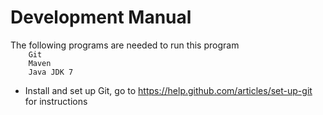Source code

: <h1>Development Manual</h1>
The following programs are needed to run this program
<code>
	Git
	Maven
	Java JDK 7 
</code>

<ul>
	<li>Install and set up Git, go to <a href="https://help.github.com/articles/set-up-git">https://help.github.com/articles/set-up-git</a> for instructions</li>
</ul>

» INSTRUCTIONS TO FOLLOW: Print out each record exactly as shown, but keep the pictures out.

» WRITTEN ANSWER:
Source code

: <h1>Development Manual</h1>
The following programs are needed to run this program
<code>
	Git
	Maven
	Java JDK 7 
</code>

<ul>
	<li>Install and set up Git, go to <a href="https://help.github.com/articles/set-up-git">https://help.github.com/articles/set-up-git</a> for instructions</li>
</ul>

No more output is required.